[Exercise materials Boundary: Start]

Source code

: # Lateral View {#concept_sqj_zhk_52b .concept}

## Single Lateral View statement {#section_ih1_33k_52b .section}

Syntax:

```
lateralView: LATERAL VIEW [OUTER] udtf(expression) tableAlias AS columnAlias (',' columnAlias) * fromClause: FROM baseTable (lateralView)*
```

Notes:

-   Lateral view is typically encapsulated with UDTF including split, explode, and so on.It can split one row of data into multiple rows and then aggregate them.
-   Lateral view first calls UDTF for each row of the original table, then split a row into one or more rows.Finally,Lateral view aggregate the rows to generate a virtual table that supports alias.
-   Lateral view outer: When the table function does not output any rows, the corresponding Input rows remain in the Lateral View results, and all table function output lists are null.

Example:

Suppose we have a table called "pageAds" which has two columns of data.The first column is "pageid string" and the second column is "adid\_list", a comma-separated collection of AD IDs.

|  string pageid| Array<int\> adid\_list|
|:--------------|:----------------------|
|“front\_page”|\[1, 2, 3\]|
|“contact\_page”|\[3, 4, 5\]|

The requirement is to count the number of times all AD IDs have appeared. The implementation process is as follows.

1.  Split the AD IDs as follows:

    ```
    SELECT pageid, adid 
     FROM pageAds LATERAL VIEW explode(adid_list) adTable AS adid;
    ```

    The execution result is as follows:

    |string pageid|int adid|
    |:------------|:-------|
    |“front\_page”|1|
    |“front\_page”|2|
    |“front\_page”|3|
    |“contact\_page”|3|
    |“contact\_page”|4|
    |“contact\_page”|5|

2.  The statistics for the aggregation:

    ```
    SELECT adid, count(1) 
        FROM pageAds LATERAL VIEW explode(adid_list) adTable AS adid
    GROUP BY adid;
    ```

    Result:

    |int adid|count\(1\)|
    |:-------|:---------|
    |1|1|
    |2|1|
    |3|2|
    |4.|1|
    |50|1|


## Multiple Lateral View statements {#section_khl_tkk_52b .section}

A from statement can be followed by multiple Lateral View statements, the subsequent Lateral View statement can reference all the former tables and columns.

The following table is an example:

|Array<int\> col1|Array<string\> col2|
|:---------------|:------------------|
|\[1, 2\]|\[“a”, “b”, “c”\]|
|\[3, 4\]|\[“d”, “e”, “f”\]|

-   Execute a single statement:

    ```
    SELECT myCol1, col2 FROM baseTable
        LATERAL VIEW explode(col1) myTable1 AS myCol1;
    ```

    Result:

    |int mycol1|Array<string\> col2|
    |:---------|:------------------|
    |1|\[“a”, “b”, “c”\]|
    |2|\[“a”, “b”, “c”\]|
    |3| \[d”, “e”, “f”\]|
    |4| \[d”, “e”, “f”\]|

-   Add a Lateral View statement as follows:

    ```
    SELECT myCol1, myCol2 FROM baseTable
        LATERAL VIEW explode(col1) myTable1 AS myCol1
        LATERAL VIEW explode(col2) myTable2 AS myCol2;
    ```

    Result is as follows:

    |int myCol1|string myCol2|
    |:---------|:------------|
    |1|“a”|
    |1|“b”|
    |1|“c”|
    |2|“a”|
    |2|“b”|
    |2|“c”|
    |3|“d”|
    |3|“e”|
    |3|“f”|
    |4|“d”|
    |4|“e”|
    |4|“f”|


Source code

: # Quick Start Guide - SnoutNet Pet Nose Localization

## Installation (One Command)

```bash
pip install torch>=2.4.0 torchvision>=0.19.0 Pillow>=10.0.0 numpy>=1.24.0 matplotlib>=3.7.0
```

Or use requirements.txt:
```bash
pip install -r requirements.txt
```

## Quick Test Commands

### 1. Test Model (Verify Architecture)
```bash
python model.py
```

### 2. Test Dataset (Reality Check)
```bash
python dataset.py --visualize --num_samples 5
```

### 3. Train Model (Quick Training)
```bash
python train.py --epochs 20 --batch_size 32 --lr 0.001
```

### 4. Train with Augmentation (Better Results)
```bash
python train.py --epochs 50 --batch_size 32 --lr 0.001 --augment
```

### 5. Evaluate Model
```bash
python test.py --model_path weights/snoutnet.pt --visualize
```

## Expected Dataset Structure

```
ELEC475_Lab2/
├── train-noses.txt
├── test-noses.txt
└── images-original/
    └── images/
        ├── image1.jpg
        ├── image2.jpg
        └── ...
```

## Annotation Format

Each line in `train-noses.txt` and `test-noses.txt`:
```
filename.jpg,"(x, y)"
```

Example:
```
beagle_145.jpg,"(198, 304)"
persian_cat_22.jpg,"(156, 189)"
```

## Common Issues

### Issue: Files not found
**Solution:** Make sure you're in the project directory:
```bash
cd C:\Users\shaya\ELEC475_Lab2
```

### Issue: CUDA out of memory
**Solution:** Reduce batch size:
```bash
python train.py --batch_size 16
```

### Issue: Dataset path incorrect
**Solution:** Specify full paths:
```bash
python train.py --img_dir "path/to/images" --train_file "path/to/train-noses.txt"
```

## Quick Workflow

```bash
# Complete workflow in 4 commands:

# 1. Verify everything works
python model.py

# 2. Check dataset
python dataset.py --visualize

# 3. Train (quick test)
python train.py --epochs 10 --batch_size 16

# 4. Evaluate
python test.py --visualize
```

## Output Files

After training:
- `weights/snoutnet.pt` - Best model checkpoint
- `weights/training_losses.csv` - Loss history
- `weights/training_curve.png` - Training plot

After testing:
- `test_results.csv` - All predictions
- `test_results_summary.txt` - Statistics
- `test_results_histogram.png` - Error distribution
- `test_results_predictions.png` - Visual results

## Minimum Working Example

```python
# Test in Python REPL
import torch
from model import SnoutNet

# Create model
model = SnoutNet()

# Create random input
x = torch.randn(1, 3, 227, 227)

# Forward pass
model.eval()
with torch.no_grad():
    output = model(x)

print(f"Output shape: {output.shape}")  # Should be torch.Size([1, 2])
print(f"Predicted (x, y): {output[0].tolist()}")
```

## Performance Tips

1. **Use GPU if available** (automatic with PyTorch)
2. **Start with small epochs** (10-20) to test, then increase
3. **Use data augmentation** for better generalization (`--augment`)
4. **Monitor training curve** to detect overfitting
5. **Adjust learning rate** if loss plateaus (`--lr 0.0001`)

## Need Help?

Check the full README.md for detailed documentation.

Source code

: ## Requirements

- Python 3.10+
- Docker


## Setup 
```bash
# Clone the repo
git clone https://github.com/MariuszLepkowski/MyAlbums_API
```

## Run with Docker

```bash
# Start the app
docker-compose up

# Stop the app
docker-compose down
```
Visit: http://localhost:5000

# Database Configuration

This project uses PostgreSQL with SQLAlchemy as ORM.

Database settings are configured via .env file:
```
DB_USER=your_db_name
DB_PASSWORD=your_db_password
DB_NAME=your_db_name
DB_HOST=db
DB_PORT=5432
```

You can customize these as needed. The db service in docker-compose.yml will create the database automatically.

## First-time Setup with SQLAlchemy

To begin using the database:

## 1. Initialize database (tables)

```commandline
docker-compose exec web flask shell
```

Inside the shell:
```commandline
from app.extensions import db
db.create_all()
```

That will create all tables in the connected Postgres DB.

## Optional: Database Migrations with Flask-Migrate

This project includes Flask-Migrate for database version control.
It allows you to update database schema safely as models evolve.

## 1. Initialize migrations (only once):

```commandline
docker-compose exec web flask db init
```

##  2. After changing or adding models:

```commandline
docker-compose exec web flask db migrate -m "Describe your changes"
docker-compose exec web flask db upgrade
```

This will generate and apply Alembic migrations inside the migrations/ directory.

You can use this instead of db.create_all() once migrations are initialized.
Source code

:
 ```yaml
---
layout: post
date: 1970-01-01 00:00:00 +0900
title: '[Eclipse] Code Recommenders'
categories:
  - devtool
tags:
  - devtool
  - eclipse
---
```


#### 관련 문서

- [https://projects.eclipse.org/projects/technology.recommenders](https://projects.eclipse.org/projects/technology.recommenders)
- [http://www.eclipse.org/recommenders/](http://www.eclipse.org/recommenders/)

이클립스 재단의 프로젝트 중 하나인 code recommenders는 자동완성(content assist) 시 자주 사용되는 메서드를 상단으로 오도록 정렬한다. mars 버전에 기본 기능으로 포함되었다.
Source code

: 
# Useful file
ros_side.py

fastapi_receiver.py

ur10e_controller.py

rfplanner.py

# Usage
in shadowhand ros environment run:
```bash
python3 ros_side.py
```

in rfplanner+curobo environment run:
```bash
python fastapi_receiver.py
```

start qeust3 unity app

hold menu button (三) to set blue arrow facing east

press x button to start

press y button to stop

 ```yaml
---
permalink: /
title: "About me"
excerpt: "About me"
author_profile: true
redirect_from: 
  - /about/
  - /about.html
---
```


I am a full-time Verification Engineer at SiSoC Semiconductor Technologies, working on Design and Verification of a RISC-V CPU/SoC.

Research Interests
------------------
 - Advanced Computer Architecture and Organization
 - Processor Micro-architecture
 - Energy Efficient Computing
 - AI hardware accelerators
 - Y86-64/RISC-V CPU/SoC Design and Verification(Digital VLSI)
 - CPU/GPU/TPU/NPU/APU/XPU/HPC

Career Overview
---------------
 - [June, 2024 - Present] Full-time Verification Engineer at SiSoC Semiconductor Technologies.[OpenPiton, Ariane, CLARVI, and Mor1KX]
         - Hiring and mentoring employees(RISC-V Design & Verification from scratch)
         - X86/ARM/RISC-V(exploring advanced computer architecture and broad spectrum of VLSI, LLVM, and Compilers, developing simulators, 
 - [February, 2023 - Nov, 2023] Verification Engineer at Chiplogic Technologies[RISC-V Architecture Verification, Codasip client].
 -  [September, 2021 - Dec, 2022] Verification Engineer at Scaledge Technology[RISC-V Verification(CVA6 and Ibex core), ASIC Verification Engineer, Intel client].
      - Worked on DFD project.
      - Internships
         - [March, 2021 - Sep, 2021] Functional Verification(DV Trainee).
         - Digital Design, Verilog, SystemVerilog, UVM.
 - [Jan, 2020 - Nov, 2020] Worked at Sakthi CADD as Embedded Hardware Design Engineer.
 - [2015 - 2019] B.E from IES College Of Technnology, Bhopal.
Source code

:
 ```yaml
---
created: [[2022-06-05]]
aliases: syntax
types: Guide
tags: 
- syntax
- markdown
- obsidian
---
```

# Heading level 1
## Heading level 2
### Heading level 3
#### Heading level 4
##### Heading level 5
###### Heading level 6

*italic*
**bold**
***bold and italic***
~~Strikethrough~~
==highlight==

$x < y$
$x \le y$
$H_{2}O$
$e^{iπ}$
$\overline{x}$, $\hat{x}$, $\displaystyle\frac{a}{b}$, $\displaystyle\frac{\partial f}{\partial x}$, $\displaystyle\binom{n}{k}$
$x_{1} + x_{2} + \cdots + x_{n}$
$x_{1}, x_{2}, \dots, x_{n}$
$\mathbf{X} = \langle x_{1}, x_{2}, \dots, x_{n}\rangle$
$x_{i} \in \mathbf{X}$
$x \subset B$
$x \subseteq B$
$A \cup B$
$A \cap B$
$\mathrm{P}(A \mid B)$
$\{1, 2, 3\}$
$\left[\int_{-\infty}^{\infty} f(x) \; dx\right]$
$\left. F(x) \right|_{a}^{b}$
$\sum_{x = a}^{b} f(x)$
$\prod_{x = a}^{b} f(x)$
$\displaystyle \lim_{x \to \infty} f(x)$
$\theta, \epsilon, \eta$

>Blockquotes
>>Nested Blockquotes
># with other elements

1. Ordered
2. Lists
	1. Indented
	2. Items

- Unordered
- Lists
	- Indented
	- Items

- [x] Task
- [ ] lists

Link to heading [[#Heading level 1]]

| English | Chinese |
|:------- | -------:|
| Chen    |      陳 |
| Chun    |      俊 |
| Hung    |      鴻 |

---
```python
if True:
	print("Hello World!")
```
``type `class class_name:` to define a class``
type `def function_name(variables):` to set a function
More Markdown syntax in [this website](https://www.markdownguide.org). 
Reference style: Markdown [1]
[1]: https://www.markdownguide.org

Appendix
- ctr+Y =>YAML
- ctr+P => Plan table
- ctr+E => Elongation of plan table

[Exercise materials Boundary: End]

Exercise description: Whenever the word "directory" appears in a line above, copy that line.

Response to this task:
**Solution:** Make sure you're in the project directory:
This will generate and apply Alembic migrations inside the migrations/ directory.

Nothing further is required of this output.